Rated as TripAdvisor’s #1 Perth Tour, Oh Hey WA is run by Perth locals and sisters Adie Chapman and Robyn Ennis, started back in 2014. They are starting up again this week with both their small group public walking tours and customisable private tours.

To mark the occasion, they have just launched their Street Art & Sculpture Tour, which takes you on an adventure through all the incredible artwork that colours Perth’s streets and hidden alleyways. Perth’s street art scene is packed with a diverse range of different styles and techniques, with contributions from both local and international artists making it a vibrant hub for lovers of street art.

One of Adie’s personal favourites is from Whadjuk Ballardong Noongar artist Rod Garlett, tucked away in Kings Square. His sculpture ‘Koorden’ – Noongar for strong – is a large-scale assemblage of six dramatic figures made of cast bronze. The skeletal designs come from ceremonial markings taken from historical photos of six Aboriginal men, who were meant to perform a dance in the early 1900s but were thwarted by authorities.

Running Tuesdays and Saturdays at 10am – 12noon, their Street Art & Sculpture Tour departs from Yagan Square and covers a distance of 3km at a leisurely pace. Good for all ages, their tours are also pram and wheelchair accessible.

$40pp, concession is $36, kids up to 16 $10. See more and book here.

Coffee, Culture & Art Tour – Two Feet & A Heartbeat

Grab a coffee from Telegram at the historic State Buildings before heading out to explore the hidden art, secret gardens and lesser-known stories that make up our city’s history. Two Feet & A Heartbeat’s Coffee, Culture and Art Tour is popular amongst locals looking to get to know their city better, taking you through the historic ‘Brothel district’ and Perth’s heritage precinct.

Although self-admittedly quite bizarre, Ryan Zaknich, founder of Two Feet & A Heartbeat, said he is most drawn to the old murals of advertisements scattered on walls throughout the city. His favourite, tucked away down Wolf Lane, is an advertisement for Eucalyptus Soap from the early 1900s. And there’s many more where that comes from, with several murals dating back to World War era.

Priced at $45pp, their Coffee, Culture and Art Tour runs over 2hrs, with groups no larger than 12. They will be operating in line with the latest guidelines, which the team are constantly monitoring.

Alternatively, you can book in for a private 2 hr walking tour and choose your own adventure here.

Go Cultural Aboriginal Tours at Elizabeth Quay, Yagan Square & Kings Park

Run by multiple generations of the McGuire family, who have traditional ties to the land as Noongar Whadjuk people, Go Cultural have been telling stories of Perth’s most significant cultural landmarks for the past four years. Under current circumstances, tours are kept intimate in groups of 10, and are run by either Walter, Meg or one of their two daughters.

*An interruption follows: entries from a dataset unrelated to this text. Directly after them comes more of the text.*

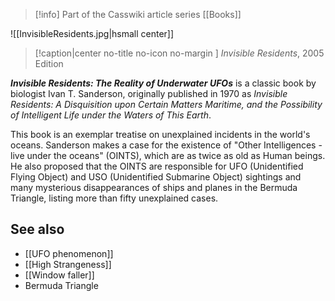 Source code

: > [!info] Part of the Casswiki article series [[Books]]

![[InvisibleResidents.jpg|hsmall center]]
> [!caption|center no-title no-icon no-margin ]
> _Invisible Residents_, 2005 Edition

_**Invisible Residents: The Reality of Underwater UFOs**_ is a classic book by biologist Ivan T. Sanderson, originally published in 1970 as _Invisible Residents: A Disquisition upon Certain Matters Maritime, and the Possibility of Intelligent Life under the Waters of This Earth_.

This book is an exemplar treatise on unexplained incidents in the world's oceans. Sanderson makes a case for the existence of "Other Intelligences - live under the oceans" (OINTS), which are as twice as old as Human beings. He also proposed that the OINTS are responsible for UFO (Unidentified Flying Object) and USO (Unidentified Submarine Object) sightings and many mysterious disappearances of ships and planes in the Bermuda Triangle, listing more than fifty unexplained cases.

See also
--------

*   [[UFO phenomenon]]
*   [[High Strangeness]]
*   [[Window faller]]
*   Bermuda Triangle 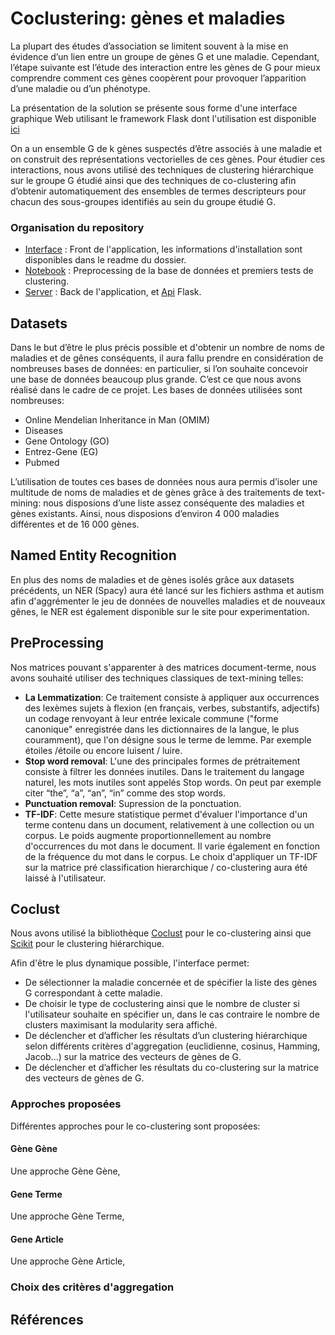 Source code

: # Coclustering: gènes et maladies
La plupart des études d’association se limitent souvent à la mise en évidence d’un lien entre un groupe de gènes G et une maladie. Cependant, l’étape suivante est l’étude des interaction entre les gènes de G pour mieux comprendre comment ces gènes coopèrent pour provoquer l’apparition d’une maladie ou d’un phénotype.

La présentation de la solution se présente sous forme d'une interface graphique Web utilisant le framework Flask dont l'utilisation est disponible [ici](insert_liens_site)

On a un ensemble G de k gènes suspectés d’être associés à une maladie et on construit des représentations vectorielles de ces gènes. Pour étudier ces interactions, nous avons utilisé des techniques de clustering hiérarchique sur le groupe G étudié ainsi que des techniques de co-clustering afin d’obtenir automatiquement des ensembles de termes
descripteurs pour chacun des sous-groupes identifiés au sein du groupe étudié G.

### Organisation du repository
* [Interface](https://github.com/yannistannier/coclust/tree/master/interface) : Front de l'application, les informations d'installation sont disponibles dans le readme du dossier.
* [Notebook](https://github.com/yannistannier/coclust/tree/master/notebook) : Preprocessing de la base de données et premiers tests de clustering.
* [Server](https://github.com/yannistannier/coclust/tree/master/server) : Back de l'application, et [Api](https://github.com/JosephGesnouin/coclust/blob/master/server/api.py) Flask.

## Datasets
Dans le but d’être le plus précis possible et d'obtenir un nombre de noms de maladies et de gênes conséquents, il aura fallu prendre en considération de nombreuses bases de données: en particulier, si l’on souhaite concevoir une base de données beaucoup plus grande. C’est ce que nous avons réalisé dans le cadre de ce projet. Les bases de données utilisées sont nombreuses:
* Online Mendelian Inheritance in Man (OMIM)
* Diseases
* Gene Ontology (GO)
* Entrez-Gene (EG)
* Pubmed

L’utilisation de toutes ces bases de données nous aura permis d’isoler une multitude de noms de maladies et de gènes grâce à des traitements de text-mining: nous disposions d’une liste assez conséquente des maladies et gènes existants. Ainsi, nous disposions d’environ 4 000 maladies différentes et de 16 000 gènes.


## Named Entity Recognition
En plus des noms de maladies et de gènes isolés grâce aux datasets précédents, un NER (Spacy) aura été lancé sur les fichiers asthma et autism afin d'aggrémenter le jeu de données de nouvelles maladies et de nouveaux gênes, le NER est également disponible sur le site pour experimentation.

## PreProcessing
Nos matrices pouvant s'apparenter à des matrices document-terme, nous avons souhaité utiliser des techniques classiques de text-mining telles:
*  **La Lemmatization**: Ce traitement consiste à appliquer aux occurrences des lexèmes sujets à flexion (en français, verbes, substantifs, adjectifs) un codage renvoyant à leur entrée lexicale commune ("forme canonique" enregistrée dans les dictionnaires de la langue, le plus couramment), que l'on désigne sous le terme de lemme. Par exemple étoiles /étoile ou encore luisent / luire.
* **Stop word removal**: L'une des principales formes de prétraitement consiste à filtrer les données inutiles. Dans le traitement du langage naturel, les mots inutiles sont appelés Stop words. On peut par exemple citer “the”, “a”, “an”, “in” comme des stop words.
* **Punctuation removal**: Supression de la ponctuation.
* **TF-IDF**: Cette mesure statistique permet d'évaluer l'importance d'un terme contenu dans un document, relativement à une collection ou un corpus. Le poids augmente proportionnellement au nombre d'occurrences du mot dans le document. Il varie également en fonction de la fréquence du mot dans le corpus. Le choix d'appliquer un TF-IDF sur la matrice pré classification hierarchique / co-clustering aura été laissé à l'utilisateur.

## Coclust
Nous avons utilisé la bibliothèque [Coclust](https://github.com/franrole/cclust_package/tree/master/datasets) pour le co-clustering ainsi que [Scikit](https://scikit-learn.org/stable/) pour le clustering hiérarchique.

Afin d'être le plus dynamique possible, l'interface permet:
* De sélectionner la maladie concernée et de spécifier la liste des gènes G correspondant à cette maladie.
* De choisir le type de coclustering ainsi que le nombre de cluster si l'utilisateur souhaite en spécifier un, dans le cas contraire le nombre de clusters maximisant la modularity sera affiché.
* De déclencher et d’afficher les résultats d’un clustering hiérarchique selon différents critères d'aggregation (euclidienne, cosinus, Hamming, Jacob...) sur la matrice des vecteurs de gènes de G.
* De déclencher et d’afficher les résultats du co-clustering sur la matrice des vecteurs de gènes de G.

### Approches proposées
Différentes approches pour le co-clustering sont proposées:
#### Gène Gène
Une approche Gène Gène, 
#### Gene Terme
Une approche Gène Terme, 
#### Gene Article
Une approche Gène Article,

### Choix des critères d'aggregation

## Références
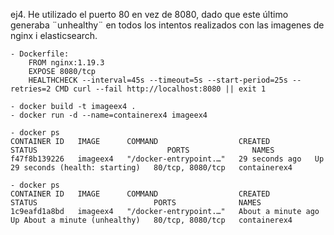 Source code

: ej4. He utilizado el puerto 80 en vez de 8080, dado que este último generaba ¨unhealthy¨ en todos los intentos realizados con las imagenes de nginx i elasticsearch.

    - Dockerfile: 
        FROM nginx:1.19.3
        EXPOSE 8080/tcp
        HEALTHCHECK --interval=45s --timeout=5s --start-period=25s --retries=2 CMD curl --fail http://localhost:8080 || exit 1

    - docker build -t imageex4 .
    - docker run -d --name=containerex4 imageex4

    - docker ps
    CONTAINER ID   IMAGE      COMMAND                  CREATED          STATUS                             PORTS              NAMES
    f47f8b139226   imageex4   "/docker-entrypoint.…"   29 seconds ago   Up 29 seconds (health: starting)   80/tcp, 8080/tcp   containerex4

    - docker ps
    CONTAINER ID   IMAGE      COMMAND                  CREATED              STATUS                          PORTS              NAMES
    1c9eafd1a8bd   imageex4   "/docker-entrypoint.…"   About a minute ago   Up About a minute (unhealthy)   80/tcp, 8080/tcp   containerex4


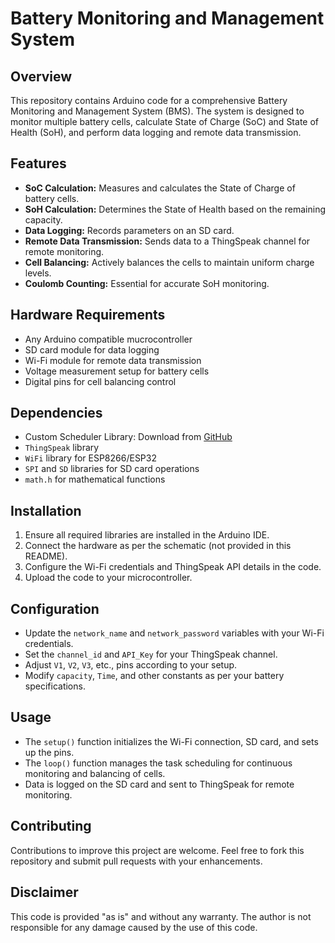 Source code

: # Battery Monitoring and Management System

## Overview
This repository contains Arduino code for a comprehensive Battery Monitoring and Management System (BMS). The system is designed to monitor multiple battery cells, calculate State of Charge (SoC) and State of Health (SoH), and perform data logging and remote data transmission.

## Features
- **SoC Calculation:** Measures and calculates the State of Charge of battery cells.
- **SoH Calculation:** Determines the State of Health based on the remaining capacity.
- **Data Logging:** Records parameters on an SD card.
- **Remote Data Transmission:** Sends data to a ThingSpeak channel for remote monitoring.
- **Cell Balancing:** Actively balances the cells to maintain uniform charge levels.
- **Coulomb Counting:** Essential for accurate SoH monitoring.

## Hardware Requirements
- Any Arduino compatible mucrocontroller
- SD card module for data logging
- Wi-Fi module for remote data transmission
- Voltage measurement setup for battery cells
- Digital pins for cell balancing control

## Dependencies
- Custom Scheduler Library: Download from [GitHub](https://github.com/mikaelpatel/Arduino-Scheduler)
- `ThingSpeak` library
- `WiFi` library for ESP8266/ESP32
- `SPI` and `SD` libraries for SD card operations
- `math.h` for mathematical functions

## Installation
1. Ensure all required libraries are installed in the Arduino IDE.
2. Connect the hardware as per the schematic (not provided in this README).
3. Configure the Wi-Fi credentials and ThingSpeak API details in the code.
4. Upload the code to your microcontroller.

## Configuration
- Update the `network_name` and `network_password` variables with your Wi-Fi credentials.
- Set the `channel_id` and `API_Key` for your ThingSpeak channel.
- Adjust `V1`, `V2`, `V3`, etc., pins according to your setup.
- Modify `capacity`, `Time`, and other constants as per your battery specifications.

## Usage
- The `setup()` function initializes the Wi-Fi connection, SD card, and sets up the pins.
- The `loop()` function manages the task scheduling for continuous monitoring and balancing of cells.
- Data is logged on the SD card and sent to ThingSpeak for remote monitoring.

## Contributing
Contributions to improve this project are welcome. Feel free to fork this repository and submit pull requests with your enhancements.

## Disclaimer
This code is provided "as is" and without any warranty. The author is not responsible for any damage caused by the use of this code.
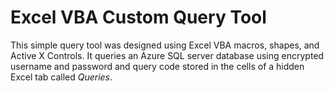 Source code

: # Excel VBA Custom Query Tool

This simple query tool was designed using Excel VBA macros, shapes, and Active X Controls. It queries an Azure SQL server database using encrypted username and password and query code stored in the cells of a hidden Excel tab called *Queries*.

Their tours are usually based at four locations; Elizabeth Quay, Kings Park, Yagan Square and Rottnest Island. Told partially in Noongar language, the tour hosted at Elizabeth Quay reveals the ancestral connection between the modern development and the site’s original use as a fishing site. Focused on telling the first story of the land, they explore the six Noongar seasons, postcolonial history and stories from the Dreamtime.

“It’s about peeling back the layers a little bit, to reveal the traditional stories behind the sites,” Meg emphasised.
The tour of Elizabeth Quay runs for 90minutes, although Meg said that it can be difficult to fit in that much cultural history in that time!

Another of their popular tours through Yagan Square explores the representation of Noongar people and their connection to nature. A highlight from this tour is artist Paul Carter’s 7-piece, text-based art installation commemorating Fanny Balbuk, titled ‘Passenger’. In the mid-19th Century, Fanny attracted a reputation for her defiance of colonial obstacles, often walking over or through paths built by settlers.